Many people are now having to choose between ‘heating or eating’ and governments are not willing to face up to the problem with progressive measures – argues British MP Joan Walley

With winter closing in and the mercury dropping, the cost of energy has become a hot topic. But while it is kicked around like a political football, it is easy to lose sight of the real issue – energy has become so expensive that tens of thousands of people are having to choose between heating or eating. This is surely unacceptable.

One look at the figures shows the true scale of the problem. In the last 10 years, gas prices have more than doubled – raising the average energy bill to more than £1,000. At a time of falling wages and an unprecedented squeeze on living standards, it is no wonder fuel poverty is on the rise. In my constituency alone, there are more than 6,000 households in fuel poverty.

With such figures, politicians of all parties recognise that something must be done and the current Energy Bill in Britain raised hopes that the government would seize the moment and end fuel poverty once and for all. Unfortunately the legislation does quite the opposite.

Instead, the government seems more intent on reducing fuel poverty through massaging the figures than by taking real steps to address the problem. For example, the bill redefines what constitutes fuel poverty that at a stroke reduces the number of fuel poor from 3.2 million households under the current definition to 2.4 million under the new definition.

The law also scraps the existing target to ‘eliminate’ fuel poverty and merely commits to ‘addressing’ the issue. It gives no details about what addressing it actually means, sets no targets for reducing fuel poverty and gives no timescales for action. Instead, it leaves everything to be set out in secondary legislation and therefore gives parliament no real opportunity to scrutinise the proposals.

The United Kingdom Environmental Audit Committee, a cross party committee of MPs which I chair, examined these proposals in detail and concluded: “The government’s proposed change of definition of ‘fuel poverty’ and weakening of the legislative commitment – to ‘address’ it rather than ‘eliminate’ it – will place a greater imperative on the government to demonstrate that it is committed to making fuel poverty a thing of the past. Unless the government is prepared to make that commitment and show how it will be delivered the changes to the fuel poverty definition and target, in part being made through amendments to the Energy Bill, should be stopped.” The committee is now awaiting the government’s response, which will be published in the New Year.

This debate is inextricably linked to that of fuel prices. With the price of energy expected to continue to rise long into the future, surely the most effective solution to reducing people’s fuel bills is to reduce the amount of energy that they use. In other words, making homes more energy efficient. That is why the government should legislate to ensure that low-income households do not live in a D or C-rated home by 2030. This target is simply mirroring the minimum standards for all new homes built today and would reduce the average fuel bill by £570 per year. This would help all and in particular the fuel poor, while also helping the UK meet its climate change targets. A win, win, win situation.
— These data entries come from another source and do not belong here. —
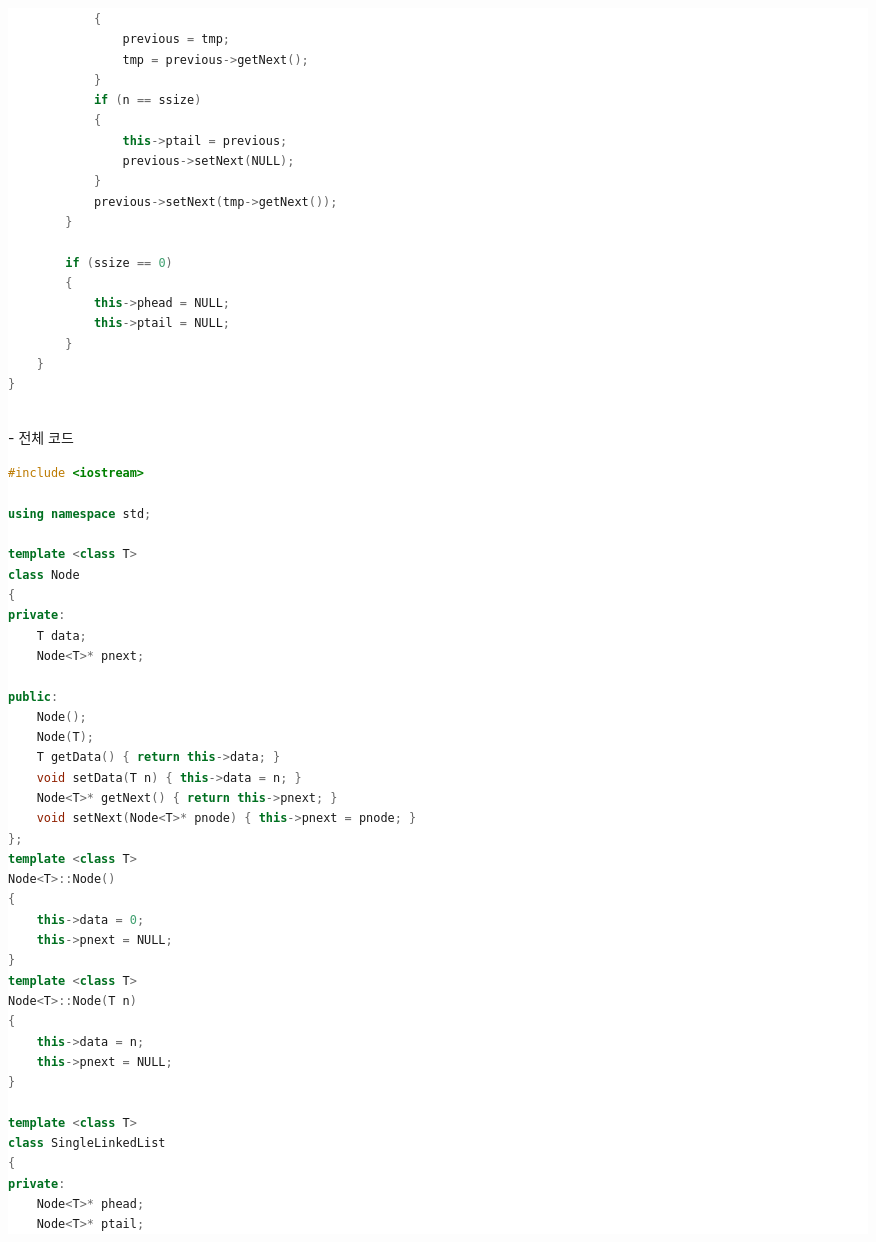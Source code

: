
 ```cpp
			{
				previous = tmp;
				tmp = previous->getNext();
			}
			if (n == ssize)
			{
				this->ptail = previous;
				previous->setNext(NULL);
			}
			previous->setNext(tmp->getNext());
		}

		if (ssize == 0)
		{
			this->phead = NULL;
			this->ptail = NULL;
		}
	}
}
```

<br>
- 전체 코드

>
```cpp
#include <iostream>

using namespace std;

template <class T>
class Node
{
private:
	T data;
	Node<T>* pnext;

public:
	Node();
	Node(T);
	T getData() { return this->data; }
	void setData(T n) { this->data = n; }
	Node<T>* getNext() { return this->pnext; }
	void setNext(Node<T>* pnode) { this->pnext = pnode; }
};
template <class T>
Node<T>::Node()
{
	this->data = 0;
	this->pnext = NULL;
}
template <class T>
Node<T>::Node(T n)
{
	this->data = n;
	this->pnext = NULL;
}

template <class T>
class SingleLinkedList
{
private:
	Node<T>* phead;
	Node<T>* ptail;
```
The UK government has also chosen to water down a substantial part of the Energy Companies’ Obligation. It provides insulation in people’s homes. Yet by targeting these green levies as the supposed cause of rising energy bills – when it is these very levies that are reducing our dependence on fossil fuels and helping insulate thousands of homes – we risk condemning the poorest households to unaffordable bills and cold homes.

I call on the government to take a more long term approach to energy policy that recognises that the only way to reduce energy bills is to reduce our reliance on fossil fuels, invest in renewable energy and embark on an ambitious home energy efficiency programme. That would create thousands of jobs, reduce fuel poverty and help keep bills down.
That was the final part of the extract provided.